Now, however, and in a parallel to the events in the UK, a bus driver has refused to drive a bus on the grounds that it offends their religious beliefs.  Or something.  Back in January, a Hampshire bus driver was suspended for refusing to drive a bus with the original atheist advert:

A Christian bus driver has refused to drive a bus with an atheist slogan proclaiming “There’s probably no God”.

Ron Heather, from Southampton, Hampshire, responded with “shock” and “horror” at the message and walked out of his shift on Saturday in protest. (BBC – Man refuses to drive ‘No God’ bus)
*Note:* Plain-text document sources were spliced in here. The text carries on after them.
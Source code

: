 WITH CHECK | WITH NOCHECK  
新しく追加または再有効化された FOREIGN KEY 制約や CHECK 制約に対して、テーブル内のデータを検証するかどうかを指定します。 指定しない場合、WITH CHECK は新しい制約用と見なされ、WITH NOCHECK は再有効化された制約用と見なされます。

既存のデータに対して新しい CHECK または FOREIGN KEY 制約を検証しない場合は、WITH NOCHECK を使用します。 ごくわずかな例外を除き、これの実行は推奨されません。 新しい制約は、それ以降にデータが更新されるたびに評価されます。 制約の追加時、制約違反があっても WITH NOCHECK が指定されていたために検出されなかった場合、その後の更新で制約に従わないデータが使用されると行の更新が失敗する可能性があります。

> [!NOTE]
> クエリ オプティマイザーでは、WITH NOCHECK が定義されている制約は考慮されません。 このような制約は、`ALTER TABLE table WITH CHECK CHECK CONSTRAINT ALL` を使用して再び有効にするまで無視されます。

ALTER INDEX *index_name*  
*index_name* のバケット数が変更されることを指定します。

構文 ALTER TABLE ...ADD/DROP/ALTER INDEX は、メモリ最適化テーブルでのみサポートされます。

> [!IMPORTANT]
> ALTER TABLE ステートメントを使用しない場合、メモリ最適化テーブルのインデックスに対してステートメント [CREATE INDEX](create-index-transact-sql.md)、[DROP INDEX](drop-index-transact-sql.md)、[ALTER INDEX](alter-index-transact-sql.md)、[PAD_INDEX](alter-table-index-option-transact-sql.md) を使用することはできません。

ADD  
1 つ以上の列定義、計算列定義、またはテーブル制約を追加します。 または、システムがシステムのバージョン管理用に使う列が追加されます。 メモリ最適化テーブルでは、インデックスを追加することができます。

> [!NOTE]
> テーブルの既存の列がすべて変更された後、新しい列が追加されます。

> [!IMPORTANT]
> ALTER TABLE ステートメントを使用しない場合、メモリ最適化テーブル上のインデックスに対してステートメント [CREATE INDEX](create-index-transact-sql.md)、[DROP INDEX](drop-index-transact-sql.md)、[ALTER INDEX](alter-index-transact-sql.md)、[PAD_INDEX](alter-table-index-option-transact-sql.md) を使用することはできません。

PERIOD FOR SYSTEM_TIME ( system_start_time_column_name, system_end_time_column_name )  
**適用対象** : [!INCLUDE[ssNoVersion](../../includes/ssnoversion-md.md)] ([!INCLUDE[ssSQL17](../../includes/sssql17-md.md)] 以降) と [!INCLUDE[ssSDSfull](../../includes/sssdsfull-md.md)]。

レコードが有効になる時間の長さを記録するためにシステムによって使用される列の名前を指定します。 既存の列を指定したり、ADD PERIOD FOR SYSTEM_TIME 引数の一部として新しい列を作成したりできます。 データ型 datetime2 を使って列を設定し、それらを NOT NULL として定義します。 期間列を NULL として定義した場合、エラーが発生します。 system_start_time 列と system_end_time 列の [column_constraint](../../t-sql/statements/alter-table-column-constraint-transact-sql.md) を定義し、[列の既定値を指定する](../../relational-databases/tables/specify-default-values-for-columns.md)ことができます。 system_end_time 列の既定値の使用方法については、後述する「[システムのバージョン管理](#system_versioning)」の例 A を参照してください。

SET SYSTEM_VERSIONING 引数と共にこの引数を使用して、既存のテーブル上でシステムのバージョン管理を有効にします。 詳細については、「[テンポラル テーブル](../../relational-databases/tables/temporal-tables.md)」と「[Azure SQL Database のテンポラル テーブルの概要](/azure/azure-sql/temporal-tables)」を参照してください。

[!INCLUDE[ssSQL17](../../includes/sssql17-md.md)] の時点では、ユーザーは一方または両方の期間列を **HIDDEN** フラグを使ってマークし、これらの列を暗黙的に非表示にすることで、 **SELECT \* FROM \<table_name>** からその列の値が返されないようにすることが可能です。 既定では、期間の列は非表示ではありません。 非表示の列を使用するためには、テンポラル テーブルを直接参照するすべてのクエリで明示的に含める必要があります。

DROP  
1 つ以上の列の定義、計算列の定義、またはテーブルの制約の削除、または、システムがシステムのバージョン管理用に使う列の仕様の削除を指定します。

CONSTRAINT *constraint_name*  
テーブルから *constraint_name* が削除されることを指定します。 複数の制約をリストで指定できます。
Exactly the same thing has happened in Iowa.  According to a report in a local news service (DART Bus Driver Suspended Over Atheist Ad),

The Des Moines Regional Transit Authority has suspended a driver who refused to drive a bus bearing an ad for an atheist group.  Angela Shiel was suspended on Monday after she refused to drive a bus with an Iowa Atheists & Freethinkers ad on its side. The ad reads “Don’t believe in God? You are not alone.”

Oh, and amusingly there’s an online poll (Vote: DART Driver’s Suspension)!  At the moment, the results are in favour of the driver’s suspension.  Perhaps the poll’s been Pharyngulated…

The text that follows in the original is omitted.